§ Problem details
Output the line that contains "때는, '전위형(prefix form)'이라고 부릅니다." and every line after it to the end of the entries, with nothing added or left out.

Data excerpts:
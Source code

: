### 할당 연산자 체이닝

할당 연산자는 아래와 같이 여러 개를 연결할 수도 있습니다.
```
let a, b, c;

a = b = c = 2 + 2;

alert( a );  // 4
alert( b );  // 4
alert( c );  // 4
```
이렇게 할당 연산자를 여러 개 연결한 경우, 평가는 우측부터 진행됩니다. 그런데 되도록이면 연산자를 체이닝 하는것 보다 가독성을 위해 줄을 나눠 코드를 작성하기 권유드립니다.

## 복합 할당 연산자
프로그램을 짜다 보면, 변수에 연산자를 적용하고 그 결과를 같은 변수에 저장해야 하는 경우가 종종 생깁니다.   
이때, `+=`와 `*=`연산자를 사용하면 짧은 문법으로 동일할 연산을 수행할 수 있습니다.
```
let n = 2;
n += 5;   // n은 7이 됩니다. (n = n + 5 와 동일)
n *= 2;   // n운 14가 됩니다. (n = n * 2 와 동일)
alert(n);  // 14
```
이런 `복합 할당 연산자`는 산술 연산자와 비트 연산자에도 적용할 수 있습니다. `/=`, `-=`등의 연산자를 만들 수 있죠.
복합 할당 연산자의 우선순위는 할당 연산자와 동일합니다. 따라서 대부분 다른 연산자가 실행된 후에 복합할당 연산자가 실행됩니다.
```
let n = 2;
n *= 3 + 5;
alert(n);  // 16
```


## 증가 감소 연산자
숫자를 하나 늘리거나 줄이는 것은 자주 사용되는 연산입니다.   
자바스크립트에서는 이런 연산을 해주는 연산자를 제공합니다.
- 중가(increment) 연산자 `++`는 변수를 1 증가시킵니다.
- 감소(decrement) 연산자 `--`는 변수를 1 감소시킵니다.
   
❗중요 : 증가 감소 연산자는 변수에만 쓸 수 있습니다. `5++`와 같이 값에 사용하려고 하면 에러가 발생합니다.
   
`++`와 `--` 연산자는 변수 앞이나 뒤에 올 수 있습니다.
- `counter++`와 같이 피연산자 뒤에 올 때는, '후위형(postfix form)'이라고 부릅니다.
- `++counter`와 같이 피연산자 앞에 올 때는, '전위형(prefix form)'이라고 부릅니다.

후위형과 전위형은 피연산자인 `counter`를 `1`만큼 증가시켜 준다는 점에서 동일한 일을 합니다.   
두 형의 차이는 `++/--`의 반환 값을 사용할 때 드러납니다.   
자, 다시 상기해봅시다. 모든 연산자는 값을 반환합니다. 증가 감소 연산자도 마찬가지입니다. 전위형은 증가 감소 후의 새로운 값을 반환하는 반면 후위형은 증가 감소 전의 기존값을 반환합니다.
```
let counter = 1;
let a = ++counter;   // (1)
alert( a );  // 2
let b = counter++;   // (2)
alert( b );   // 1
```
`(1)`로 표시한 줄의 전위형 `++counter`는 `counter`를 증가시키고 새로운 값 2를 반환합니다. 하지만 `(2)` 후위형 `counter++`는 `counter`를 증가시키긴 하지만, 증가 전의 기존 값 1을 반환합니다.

§ The completed task
- `++counter`와 같이 피연산자 앞에 올 때는, '전위형(prefix form)'이라고 부릅니다.

후위형과 전위형은 피연산자인 `counter`를 `1`만큼 증가시켜 준다는 점에서 동일한 일을 합니다.   
두 형의 차이는 `++/--`의 반환 값을 사용할 때 드러납니다.   
자, 다시 상기해봅시다. 모든 연산자는 값을 반환합니다. 증가 감소 연산자도 마찬가지입니다. 전위형은 증가 감소 후의 새로운 값을 반환하는 반면 후위형은 증가 감소 전의 기존값을 반환합니다.
```
let counter = 1;
let a = ++counter;   // (1)
alert( a );  // 2
let b = counter++;   // (2)
alert( b );   // 1
```
`(1)`로 표시한 줄의 전위형 `++counter`는 `counter`를 증가시키고 새로운 값 2를 반환합니다. 하지만 `(2)` 후위형 `counter++`는 `counter`를 증가시키긴 하지만, 증가 전의 기존 값 1을 반환합니다.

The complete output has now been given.